To begin with I am not much into short stories, I usually prefer novels so I get a better chance to get acquainted with the characters. It was the recency of the book along with the title that compelled me to read this one. However, a compelling feature of this book is that one never quite breaks away from the characters as they reappear in another story. So that feeling of getting reacquainted with a familiar character stayed with me until the end of the book.
People have moved out of Suratwalla yet the village hasn’t left them: the city-dwellers look down upon those who still dwell there, there are dreamers who want to escape, there are people with no other attachments that are tying to disappear in the chaos and there are people who are admired and hated on the basis of rumors.
As the title implies the main premise of the book is that people adapt to their circumstances.
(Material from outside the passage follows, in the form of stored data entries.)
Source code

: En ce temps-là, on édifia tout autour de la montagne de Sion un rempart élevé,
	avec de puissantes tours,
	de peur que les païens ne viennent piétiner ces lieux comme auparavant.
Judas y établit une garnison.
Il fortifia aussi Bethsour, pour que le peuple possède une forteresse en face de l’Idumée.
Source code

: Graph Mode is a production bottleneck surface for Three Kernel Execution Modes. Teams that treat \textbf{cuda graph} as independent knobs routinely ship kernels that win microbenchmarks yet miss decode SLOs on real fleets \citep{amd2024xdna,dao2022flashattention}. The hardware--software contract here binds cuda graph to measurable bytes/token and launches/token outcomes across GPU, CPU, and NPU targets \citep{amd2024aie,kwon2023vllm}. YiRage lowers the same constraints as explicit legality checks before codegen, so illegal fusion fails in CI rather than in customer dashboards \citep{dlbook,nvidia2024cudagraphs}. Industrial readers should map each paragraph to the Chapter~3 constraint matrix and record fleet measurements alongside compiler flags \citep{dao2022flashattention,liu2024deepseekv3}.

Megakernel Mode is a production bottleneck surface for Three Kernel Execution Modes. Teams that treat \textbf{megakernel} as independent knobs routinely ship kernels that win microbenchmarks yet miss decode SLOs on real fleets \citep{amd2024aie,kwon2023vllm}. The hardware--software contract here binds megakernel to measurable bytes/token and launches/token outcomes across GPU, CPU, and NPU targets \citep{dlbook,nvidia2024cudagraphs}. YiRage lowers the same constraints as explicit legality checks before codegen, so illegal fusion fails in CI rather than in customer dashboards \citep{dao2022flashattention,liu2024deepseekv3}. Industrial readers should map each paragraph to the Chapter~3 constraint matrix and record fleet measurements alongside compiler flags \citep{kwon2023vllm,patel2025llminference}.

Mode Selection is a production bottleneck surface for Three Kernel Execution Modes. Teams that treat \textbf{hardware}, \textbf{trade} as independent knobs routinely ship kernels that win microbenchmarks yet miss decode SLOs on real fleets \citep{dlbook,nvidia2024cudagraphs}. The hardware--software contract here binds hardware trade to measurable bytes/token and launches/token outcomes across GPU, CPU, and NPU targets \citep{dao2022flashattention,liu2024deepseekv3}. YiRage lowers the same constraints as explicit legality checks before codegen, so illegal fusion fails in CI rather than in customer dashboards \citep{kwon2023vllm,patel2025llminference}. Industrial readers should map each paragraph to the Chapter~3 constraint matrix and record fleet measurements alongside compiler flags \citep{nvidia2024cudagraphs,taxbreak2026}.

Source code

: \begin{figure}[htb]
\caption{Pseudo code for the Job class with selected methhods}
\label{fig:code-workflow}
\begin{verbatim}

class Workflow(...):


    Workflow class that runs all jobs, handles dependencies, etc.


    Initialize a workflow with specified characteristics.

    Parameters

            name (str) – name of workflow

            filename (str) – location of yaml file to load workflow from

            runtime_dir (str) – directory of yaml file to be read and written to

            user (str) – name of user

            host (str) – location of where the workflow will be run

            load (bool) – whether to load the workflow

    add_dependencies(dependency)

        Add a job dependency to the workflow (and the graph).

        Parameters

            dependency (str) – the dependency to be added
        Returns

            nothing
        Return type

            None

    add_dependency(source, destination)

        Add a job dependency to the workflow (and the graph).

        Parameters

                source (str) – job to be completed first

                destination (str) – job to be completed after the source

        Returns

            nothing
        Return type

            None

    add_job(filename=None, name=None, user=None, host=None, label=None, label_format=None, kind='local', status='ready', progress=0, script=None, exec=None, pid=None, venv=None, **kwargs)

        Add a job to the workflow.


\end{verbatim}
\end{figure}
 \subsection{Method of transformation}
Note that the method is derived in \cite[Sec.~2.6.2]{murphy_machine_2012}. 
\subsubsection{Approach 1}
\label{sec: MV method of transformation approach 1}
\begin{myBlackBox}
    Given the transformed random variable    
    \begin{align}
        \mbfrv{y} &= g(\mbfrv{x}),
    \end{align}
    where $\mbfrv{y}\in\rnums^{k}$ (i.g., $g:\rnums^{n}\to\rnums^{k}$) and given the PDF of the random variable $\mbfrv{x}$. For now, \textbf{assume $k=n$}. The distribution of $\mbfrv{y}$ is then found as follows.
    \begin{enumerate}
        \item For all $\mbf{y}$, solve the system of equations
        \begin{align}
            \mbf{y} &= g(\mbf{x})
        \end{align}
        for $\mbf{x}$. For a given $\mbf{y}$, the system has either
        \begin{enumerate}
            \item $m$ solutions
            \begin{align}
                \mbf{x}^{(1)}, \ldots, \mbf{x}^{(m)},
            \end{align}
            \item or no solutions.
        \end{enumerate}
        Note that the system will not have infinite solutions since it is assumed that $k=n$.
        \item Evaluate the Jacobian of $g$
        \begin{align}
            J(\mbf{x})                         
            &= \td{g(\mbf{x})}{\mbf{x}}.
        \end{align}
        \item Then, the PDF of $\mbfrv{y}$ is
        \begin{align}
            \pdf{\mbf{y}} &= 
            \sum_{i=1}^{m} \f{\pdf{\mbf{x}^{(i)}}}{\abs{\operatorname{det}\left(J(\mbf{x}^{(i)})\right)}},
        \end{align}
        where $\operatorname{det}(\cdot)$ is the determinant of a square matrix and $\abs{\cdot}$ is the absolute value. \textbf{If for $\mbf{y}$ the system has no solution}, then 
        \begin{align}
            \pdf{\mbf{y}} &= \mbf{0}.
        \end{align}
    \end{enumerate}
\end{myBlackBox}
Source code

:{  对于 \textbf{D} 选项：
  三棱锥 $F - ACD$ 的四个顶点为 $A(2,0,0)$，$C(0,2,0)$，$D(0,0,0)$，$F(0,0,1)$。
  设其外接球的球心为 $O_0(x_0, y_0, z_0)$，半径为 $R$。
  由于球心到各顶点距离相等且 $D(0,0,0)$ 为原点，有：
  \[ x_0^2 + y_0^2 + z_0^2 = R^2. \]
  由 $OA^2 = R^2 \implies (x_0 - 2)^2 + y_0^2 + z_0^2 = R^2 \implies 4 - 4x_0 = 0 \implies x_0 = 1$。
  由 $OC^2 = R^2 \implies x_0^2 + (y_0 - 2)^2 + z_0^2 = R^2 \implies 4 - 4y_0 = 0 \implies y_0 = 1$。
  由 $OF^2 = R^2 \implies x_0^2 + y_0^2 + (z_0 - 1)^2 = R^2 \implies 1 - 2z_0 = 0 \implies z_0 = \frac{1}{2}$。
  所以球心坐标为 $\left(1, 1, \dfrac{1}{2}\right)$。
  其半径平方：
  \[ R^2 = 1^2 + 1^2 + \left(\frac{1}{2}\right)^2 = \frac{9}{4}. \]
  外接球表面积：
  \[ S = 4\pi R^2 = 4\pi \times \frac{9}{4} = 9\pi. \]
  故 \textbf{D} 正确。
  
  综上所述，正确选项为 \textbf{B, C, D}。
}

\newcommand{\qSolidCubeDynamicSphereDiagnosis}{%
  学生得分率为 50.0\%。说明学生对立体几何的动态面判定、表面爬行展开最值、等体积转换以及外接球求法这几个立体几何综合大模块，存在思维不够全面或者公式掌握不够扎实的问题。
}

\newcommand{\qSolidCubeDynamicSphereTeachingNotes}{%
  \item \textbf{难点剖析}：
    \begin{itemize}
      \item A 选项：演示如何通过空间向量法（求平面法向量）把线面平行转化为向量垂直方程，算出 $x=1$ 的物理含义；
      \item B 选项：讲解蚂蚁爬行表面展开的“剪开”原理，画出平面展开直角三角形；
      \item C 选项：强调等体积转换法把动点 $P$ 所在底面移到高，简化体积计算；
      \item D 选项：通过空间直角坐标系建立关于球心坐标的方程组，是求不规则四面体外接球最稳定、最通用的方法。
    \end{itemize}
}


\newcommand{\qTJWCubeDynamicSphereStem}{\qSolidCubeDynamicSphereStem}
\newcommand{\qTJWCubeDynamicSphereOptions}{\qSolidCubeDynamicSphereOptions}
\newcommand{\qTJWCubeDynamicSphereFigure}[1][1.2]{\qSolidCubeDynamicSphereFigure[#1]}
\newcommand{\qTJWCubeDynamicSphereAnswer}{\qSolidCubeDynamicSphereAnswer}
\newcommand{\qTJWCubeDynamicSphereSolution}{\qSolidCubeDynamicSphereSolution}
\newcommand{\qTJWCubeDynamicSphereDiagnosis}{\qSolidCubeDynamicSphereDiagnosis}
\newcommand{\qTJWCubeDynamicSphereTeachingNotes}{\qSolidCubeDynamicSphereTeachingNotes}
In order to survive some take up roles as saints and some are the black sheep, but essentially there is always more to each person than they let the world know. There are nine different stories in the book, with a similar underlying message. Bougainvillea tells the story of a village boy who risks everything to impress his hero, and ends up discovering secrets that could tear apart everything he idolizes. Our Zubi Uncle was the other story I liked most, it featured a misfit uncle who was disliked by his entire family but this uncle showed more depth of character than any of the superficial wealthy relatives.
There are two things that could be improved in the book in my opinion though, hence the four star in the rating. Firstly the author spins several unfinished stories about characters that are not central to the plot, which drags the reader further away from the story line. Secondly although this is a collection of tales from a village, yet none of the stories features any significant representation of women. Each is written from the male perspective with women functioning as annoying characters or someone unreachable.
That said, the male characters are extremely powerful and they stayed with me long after I read the book. I had to literally put the book down just so I could linger in the characterization a bit longer. The Player in particular had me re-reading the last few paragraphs because as a Karachiette I am all too familiar with the face-less people on the streets.
Presently this book is available in paper-back only in Pakistan, I am not sure about the e-book version. I borrowed it from The Reader’s Club, a book rental service. Mr Baig is a marvelous story teller and has managed to add in a flavour of culture though his characters and setting. Looking forward to more books from this author and a much broader audience for this book, Saints and Charlatans truly deserves it!